In an action to recover for personal injuries allegedly sustained while disembarking from one of the defendant's ferries, the trial court's judgment implementing a jury verdict for the defense is affirmed. Federal Rules of Civil Procedure are made applicable to discovery in the Superior Court under SUPER. CT. R. 39(a), and Rule 26(e) requires timely supplementation of discovery responses.
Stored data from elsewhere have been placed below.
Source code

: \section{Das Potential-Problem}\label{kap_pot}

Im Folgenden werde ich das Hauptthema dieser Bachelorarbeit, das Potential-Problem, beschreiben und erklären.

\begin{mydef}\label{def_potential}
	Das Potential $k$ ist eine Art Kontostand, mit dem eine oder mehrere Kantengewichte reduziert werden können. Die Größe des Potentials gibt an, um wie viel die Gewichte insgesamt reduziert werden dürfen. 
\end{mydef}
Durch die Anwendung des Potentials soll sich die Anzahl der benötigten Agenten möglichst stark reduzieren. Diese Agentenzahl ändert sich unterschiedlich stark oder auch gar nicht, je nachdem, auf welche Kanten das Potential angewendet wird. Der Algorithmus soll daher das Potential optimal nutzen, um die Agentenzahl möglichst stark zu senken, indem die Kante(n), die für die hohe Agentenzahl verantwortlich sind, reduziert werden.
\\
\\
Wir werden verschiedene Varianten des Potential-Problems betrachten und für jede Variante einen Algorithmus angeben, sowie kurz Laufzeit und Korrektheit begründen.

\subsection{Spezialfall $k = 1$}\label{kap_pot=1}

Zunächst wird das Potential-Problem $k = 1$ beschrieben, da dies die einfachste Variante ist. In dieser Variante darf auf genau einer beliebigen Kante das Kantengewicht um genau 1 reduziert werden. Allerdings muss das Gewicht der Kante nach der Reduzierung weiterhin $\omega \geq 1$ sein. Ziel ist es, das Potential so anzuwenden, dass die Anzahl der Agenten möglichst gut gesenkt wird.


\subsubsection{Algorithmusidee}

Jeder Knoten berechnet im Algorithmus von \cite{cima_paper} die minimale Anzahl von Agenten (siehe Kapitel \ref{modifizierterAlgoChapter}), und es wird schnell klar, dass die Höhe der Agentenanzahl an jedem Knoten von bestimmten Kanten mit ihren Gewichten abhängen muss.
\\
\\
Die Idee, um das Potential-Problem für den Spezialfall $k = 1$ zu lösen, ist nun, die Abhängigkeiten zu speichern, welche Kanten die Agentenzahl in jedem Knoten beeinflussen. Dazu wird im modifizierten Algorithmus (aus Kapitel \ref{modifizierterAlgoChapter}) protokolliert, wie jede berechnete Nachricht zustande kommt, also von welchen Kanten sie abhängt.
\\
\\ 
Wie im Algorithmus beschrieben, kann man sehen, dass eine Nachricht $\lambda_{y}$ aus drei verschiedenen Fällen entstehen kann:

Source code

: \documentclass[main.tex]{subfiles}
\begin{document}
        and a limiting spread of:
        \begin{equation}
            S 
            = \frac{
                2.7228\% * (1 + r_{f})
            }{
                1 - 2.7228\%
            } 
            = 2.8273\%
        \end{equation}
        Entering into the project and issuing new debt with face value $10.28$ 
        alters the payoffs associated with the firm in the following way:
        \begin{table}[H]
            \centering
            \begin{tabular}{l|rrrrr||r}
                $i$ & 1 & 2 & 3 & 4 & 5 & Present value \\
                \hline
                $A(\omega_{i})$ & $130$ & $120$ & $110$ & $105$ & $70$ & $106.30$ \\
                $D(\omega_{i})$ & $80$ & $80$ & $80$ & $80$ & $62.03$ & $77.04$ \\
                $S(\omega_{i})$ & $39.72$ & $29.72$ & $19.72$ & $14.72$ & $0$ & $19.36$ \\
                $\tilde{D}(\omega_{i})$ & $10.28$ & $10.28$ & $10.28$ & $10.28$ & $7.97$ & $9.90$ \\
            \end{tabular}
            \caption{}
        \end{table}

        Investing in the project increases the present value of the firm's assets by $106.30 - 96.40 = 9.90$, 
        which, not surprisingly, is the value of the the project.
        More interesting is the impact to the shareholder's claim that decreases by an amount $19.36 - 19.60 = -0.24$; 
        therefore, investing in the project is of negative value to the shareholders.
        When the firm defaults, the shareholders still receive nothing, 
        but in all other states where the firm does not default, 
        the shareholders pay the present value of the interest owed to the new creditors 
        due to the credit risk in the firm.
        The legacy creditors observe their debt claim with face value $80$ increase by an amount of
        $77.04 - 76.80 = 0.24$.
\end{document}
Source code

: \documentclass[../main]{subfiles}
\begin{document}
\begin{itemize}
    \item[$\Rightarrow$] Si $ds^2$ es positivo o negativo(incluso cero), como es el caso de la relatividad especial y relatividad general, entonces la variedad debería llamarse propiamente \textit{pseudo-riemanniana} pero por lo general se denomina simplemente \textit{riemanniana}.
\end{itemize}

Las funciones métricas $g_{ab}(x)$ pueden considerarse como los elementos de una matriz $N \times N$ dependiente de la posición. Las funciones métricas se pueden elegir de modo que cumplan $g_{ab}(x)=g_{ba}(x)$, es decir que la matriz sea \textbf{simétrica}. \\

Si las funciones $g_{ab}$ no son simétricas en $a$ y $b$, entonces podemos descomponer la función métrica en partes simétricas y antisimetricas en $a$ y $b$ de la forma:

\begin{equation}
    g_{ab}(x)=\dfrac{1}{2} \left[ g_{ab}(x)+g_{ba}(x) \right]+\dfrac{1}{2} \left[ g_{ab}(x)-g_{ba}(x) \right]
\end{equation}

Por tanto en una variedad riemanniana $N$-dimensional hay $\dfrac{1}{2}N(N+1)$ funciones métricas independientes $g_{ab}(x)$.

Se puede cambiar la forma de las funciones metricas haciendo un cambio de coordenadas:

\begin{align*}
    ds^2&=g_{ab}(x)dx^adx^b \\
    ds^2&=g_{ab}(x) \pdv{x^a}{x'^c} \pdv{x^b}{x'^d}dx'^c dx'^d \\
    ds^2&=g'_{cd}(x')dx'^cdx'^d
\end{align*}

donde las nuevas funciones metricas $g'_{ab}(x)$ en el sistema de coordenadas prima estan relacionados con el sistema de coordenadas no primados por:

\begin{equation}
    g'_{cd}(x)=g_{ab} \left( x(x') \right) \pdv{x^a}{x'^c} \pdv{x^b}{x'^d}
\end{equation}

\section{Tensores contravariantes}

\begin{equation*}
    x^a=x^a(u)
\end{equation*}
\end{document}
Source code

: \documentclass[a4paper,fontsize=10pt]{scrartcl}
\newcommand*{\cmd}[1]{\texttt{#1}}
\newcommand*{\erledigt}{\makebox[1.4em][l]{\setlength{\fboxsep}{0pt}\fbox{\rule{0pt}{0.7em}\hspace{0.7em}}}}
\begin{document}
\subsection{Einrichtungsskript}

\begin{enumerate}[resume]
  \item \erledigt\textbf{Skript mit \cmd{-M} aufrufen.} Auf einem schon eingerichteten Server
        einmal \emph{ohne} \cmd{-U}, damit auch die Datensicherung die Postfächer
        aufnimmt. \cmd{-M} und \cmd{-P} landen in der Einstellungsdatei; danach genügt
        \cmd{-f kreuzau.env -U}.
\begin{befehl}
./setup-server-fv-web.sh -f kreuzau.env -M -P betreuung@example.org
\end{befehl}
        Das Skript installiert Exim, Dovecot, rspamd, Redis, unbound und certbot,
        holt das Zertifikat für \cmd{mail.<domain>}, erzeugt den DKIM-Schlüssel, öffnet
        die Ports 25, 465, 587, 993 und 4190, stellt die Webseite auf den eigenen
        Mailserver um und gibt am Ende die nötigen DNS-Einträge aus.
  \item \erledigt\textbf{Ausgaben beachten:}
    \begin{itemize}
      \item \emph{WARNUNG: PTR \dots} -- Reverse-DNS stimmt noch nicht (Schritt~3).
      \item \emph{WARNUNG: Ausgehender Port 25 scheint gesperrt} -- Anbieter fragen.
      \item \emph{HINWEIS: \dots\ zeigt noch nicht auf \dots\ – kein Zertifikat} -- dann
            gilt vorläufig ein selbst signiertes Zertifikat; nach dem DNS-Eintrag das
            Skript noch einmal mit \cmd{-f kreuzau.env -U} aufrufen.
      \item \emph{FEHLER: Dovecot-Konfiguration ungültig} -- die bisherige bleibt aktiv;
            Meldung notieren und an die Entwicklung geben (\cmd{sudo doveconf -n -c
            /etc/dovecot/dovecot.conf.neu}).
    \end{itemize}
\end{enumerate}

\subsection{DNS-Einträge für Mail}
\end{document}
Defendant's failure to timely disclose certain hospital records that were usable both for impeachment and as substantive evidence to support the affirmative defense that any neck pain plaintiff suffered was caused by pre-existing conditions, was sanctionable under federal Rule 37. Where a party can use evidence for both impeachment and substantive purposes, it does not fall within an exception under Rule 26(a), exempting from required disclosure evidence that is solely for impeachment. Nor did passing reference to the records in an expert report give plaintiff notice that defendant would introduce these records into evidence. The excuse that failure to disclose the medical records at an earlier time resulted from confusion caused by a change in responsibilities among the law firms representing defendant does not meet the test of substantial justification under Rule 37, as it does not constitute a genuine dispute concerning compliance. However, in this case the records were only eight pages long, and plaintiff was not prejudiced because she was provided with notice of the existence of the records five days before trial and a copy of the medical records three days before trial. Thus even though defendant violated Rule 26 in failing to disclose the hospital records or supplement its discovery responses, the Superior Court did not abuse its discretion in allowing it to introduce these records at trial, as plaintiff was not prejudiced and did not show that defendant acted in bad faith. Because plaintiff completely fails to cite any legal authority to support her additional contention that the Superior Court erred in denying her request for an “adverse inference” instruction concerning defendant's failure to produce an incident report relating to the events, this argument is waived under the provisions of V.I. S. CT. R. 22(a)(5) and 22(m). The Superior Court's August 12, 2011 judgment is affirmed.